If you’re a freelancer or independent contractor who’s no longer working with your primary client, you may be unemployed by many people’s standards. The same applies if your freelance career is experiencing a slow period for a number of months. But does this mean you can get unemployment benefits? The answer: It depends.
Sadly, independent contractors can’t file for unemployment benefits based on their contract work. However, if you structured your freelance or self-employed business as a S-Corporation, you can “fire yourself” and collect benefits in many states.
S-Corporations And Unemployment Benefits
If you have chosen to create a S-Corporation for your freelance business and put yourself on the payroll as an employee of the company, there’s one added benefit: You are eligible for unemployment benefits in most states.
This is because, unlike independent contractors, employees of S-Corporations (even if they are the same person as the CEO) receive a salary which is taxed by the government. The fact that this salary is taken out of the proceeds of a freelance position like an architect, designer, engineer, or writer is irrelevant from the government’s point of view.
Because unemployment benefits vary across states, the federal government has basic requirements for unemployment, but different states have different rules on who is eligible for benefits and who can receive them.
Curious about unemployment benefits in your state? Nerdwallet has a great state-by-state list of unemployment benefits for the self-employed.
How To “Fire Yourself” And Receive Unemployment Benefits
In states where S-Corporation employees can receive unemployment benefits, you can “fire yourself” if you’re done with the freelance life and need to look for a full-time job or if your freelance business is not working out.
You “fire yourself” by having your S-Corporation firing you on paper (or through bookkeeping software like Xero or Quicken) and no longer receiving a paycheck from the company. After that is done, you contact your state unemployment office and apply for unemployment as if you worked for someone else.

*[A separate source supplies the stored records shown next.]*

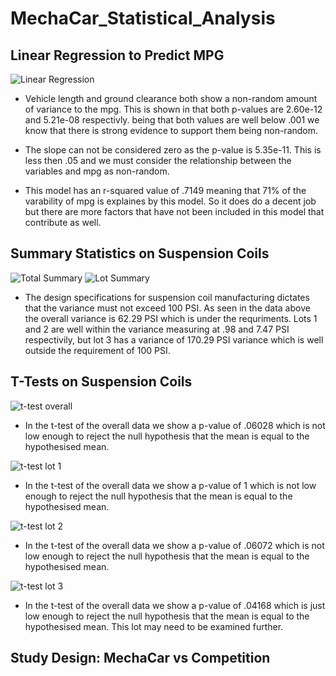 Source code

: # MechaCar_Statistical_Analysis
## Linear Regression to Predict MPG
![Linear Regression](https://user-images.githubusercontent.com/116597421/225222760-860e601d-8f27-4509-93f4-002539622bd5.png)

* Vehicle length and ground clearance both show a non-random amount of variance to the mpg.  This is shown in that both p-values are 2.60e-12 and 5.21e-08 respectivly.  being that both values are well below .001 we know that there is strong evidence to support them being non-random.  

* The slope can not be considered zero as the p-value is 5.35e-11.  This is less then .05 and we must consider the relationship between the variables and mpg as non-random.

* This model has an r-squared value of .7149 meaning that 71% of the varability of mpg is explaines by this model.  So it does do a decent job but there are more factors that have not been included in this model that contribute as well.  

## Summary Statistics on Suspension Coils
![Total Summary](https://user-images.githubusercontent.com/116597421/225242895-a8b2f04a-641e-402c-b959-925217e64836.png)
![Lot Summary](https://user-images.githubusercontent.com/116597421/225242926-848aa0b0-0061-48f0-b1b5-dafdc1fc88f5.png)

* The design specifications for suspension coil manufacturing dictates that the variance must not exceed 100 PSI.  As seen in the data above the overall variance is 62.29 PSI which is under the requriments.  Lots 1 and 2 are well within the variance measuring at .98 and 7.47 PSI respectivily, but lot 3 has a variance of 170.29 PSI variance which is well outside the requirement of 100 PSI.  

## T-Tests on Suspension Coils
![t-test overall](https://user-images.githubusercontent.com/116597421/225246141-2eff3f87-29fb-4e05-9f05-ead4e4edfc54.png)

* In the t-test of the overall data we show a p-value of .06028 which is not low enough to reject the null hypothesis that the mean is equal to the hypothesised mean.  

![t-test lot 1](https://user-images.githubusercontent.com/116597421/225246184-c1d54614-c29b-49fa-b345-a2274d852911.png)

* In the t-test of the overall data we show a p-value of 1 which is not low enough to reject the null hypothesis that the mean is equal to the hypothesised mean.

![t-test lot 2](https://user-images.githubusercontent.com/116597421/225246210-2cff26ac-696e-446c-bb19-d049a8c8306a.png)

* In the t-test of the overall data we show a p-value of .06072 which is not low enough to reject the null hypothesis that the mean is equal to the hypothesised mean.

![t-test lot 3](https://user-images.githubusercontent.com/116597421/225246234-ba75141a-aa6e-4a9c-8a42-7d21aa96540d.png)

* In the t-test of the overall data we show a p-value of .04168 which is just low enough to reject the null hypothesis that the mean is equal to the hypothesised mean.  This lot may need to be examined further.  

## Study Design: MechaCar vs Competition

Be warned, though: If you take this step, you can no longer take on new projects or clients through your self-employed S-Corporation. Additionally, you will risk losing your unemployment benefits if you take on 1099 work in your own name while collecting unemployment benefits.
As always, the information in this blog post is for informational purposes only and we recommend speaking with a financial professional before taking any action.